Daily Archives: 26 December 2005

Far Outliers Blogpost 1000

I started blogging almost exactly two years ago this week, and this constitutes my 1000th blogpost in that span of time. My Sitemeter stats show I’m closing in on a fair-to-middling 85,000 visits, and 125,000 page views, but I know that some people rely on syndication via Blogger’s Atom/RSS feed, which bypasses Sitemeter. Still, these are far greater numbers than will have read all of my obscure linguistics articles and reviews within my lifetime (or perhaps even the current millennium).

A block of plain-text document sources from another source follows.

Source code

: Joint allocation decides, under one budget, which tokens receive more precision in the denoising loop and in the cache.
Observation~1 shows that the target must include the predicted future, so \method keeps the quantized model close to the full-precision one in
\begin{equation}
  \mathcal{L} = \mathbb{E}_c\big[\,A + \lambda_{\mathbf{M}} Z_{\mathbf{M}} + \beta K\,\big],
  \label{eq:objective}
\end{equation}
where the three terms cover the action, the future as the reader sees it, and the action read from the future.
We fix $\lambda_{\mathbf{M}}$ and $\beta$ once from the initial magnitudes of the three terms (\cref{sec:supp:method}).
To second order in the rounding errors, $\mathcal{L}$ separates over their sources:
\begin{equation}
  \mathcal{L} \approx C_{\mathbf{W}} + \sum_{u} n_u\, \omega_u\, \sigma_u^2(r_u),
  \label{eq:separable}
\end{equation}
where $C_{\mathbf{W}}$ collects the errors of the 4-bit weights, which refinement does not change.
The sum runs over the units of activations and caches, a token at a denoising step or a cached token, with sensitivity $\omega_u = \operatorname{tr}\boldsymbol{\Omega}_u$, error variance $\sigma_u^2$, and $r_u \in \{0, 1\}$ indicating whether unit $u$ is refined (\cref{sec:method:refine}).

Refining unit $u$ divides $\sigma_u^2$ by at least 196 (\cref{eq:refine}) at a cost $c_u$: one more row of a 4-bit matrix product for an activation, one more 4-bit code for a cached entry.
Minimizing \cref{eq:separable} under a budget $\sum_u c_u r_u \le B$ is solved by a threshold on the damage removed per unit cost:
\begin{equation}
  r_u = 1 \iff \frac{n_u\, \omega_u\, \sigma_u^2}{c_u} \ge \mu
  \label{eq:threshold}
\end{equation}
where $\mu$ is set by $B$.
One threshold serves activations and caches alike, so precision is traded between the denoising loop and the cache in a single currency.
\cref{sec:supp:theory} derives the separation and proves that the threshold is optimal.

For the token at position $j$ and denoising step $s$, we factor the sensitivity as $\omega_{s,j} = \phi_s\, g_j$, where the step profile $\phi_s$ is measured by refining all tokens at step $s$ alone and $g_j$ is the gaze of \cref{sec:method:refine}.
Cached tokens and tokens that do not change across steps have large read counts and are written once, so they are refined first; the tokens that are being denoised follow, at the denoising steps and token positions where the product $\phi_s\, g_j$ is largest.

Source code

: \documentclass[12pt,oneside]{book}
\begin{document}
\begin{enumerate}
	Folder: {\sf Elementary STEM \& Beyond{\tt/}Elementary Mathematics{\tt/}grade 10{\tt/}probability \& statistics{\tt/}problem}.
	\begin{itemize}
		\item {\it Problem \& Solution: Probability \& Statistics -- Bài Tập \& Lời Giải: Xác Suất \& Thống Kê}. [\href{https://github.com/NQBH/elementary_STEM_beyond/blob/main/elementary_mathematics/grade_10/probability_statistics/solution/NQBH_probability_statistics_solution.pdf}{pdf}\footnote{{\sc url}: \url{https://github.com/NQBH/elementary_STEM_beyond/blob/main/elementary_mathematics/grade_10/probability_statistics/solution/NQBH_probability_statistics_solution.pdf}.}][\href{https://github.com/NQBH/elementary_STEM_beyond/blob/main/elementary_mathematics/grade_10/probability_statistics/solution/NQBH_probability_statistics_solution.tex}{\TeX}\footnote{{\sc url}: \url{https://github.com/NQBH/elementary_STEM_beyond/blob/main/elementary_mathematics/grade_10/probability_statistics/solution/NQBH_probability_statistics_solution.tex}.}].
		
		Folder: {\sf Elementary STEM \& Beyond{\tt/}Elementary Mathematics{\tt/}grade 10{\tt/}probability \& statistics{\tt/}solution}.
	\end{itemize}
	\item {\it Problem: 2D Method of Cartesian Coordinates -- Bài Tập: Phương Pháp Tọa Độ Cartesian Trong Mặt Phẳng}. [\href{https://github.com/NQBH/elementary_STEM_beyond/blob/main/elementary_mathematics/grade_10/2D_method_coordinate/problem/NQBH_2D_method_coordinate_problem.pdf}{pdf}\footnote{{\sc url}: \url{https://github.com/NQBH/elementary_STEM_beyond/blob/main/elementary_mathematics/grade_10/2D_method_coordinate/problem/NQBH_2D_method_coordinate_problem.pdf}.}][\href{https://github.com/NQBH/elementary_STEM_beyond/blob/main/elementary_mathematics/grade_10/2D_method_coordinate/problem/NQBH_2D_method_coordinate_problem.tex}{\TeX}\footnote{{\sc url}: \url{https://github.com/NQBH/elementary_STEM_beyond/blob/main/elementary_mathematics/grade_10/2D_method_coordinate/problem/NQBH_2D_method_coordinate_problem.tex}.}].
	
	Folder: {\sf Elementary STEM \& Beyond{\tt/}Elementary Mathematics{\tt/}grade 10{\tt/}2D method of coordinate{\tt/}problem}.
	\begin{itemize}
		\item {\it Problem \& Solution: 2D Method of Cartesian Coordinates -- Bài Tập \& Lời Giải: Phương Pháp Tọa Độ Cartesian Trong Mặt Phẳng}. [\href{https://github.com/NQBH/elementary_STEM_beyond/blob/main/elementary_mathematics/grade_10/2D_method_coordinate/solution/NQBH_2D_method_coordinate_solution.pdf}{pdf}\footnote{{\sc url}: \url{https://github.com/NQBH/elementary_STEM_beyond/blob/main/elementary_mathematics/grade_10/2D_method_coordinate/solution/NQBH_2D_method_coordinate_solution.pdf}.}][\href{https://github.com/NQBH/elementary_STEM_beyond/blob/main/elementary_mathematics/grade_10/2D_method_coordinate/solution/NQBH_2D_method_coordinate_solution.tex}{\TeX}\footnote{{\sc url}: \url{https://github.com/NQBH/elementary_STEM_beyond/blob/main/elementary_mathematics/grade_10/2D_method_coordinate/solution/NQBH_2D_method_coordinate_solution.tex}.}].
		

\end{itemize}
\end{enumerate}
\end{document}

In the past, I’ve assembled links to my own favorite blogposts before taking an extended break from the blog. This time, I’ll post some of the apparent external favorites of search engines and specialty sites, judging impressionistically from my referral logs. The following hit parade is in chronological order, not in order of popularity. If I’m reminded of more, I’ll add them to the list.

I’ll take this opportunity to add a link to my policy statement on extract quotes from published books.

I’m not planning another hiatus until March, but I need to spend a little more time over the next several weeks on an old-fashioned publication project.

UPDATE: My thanks to The Argus, now Registan, for the first external link, and to The Marmot for both the second link, and the latest spike of traffic sent my way.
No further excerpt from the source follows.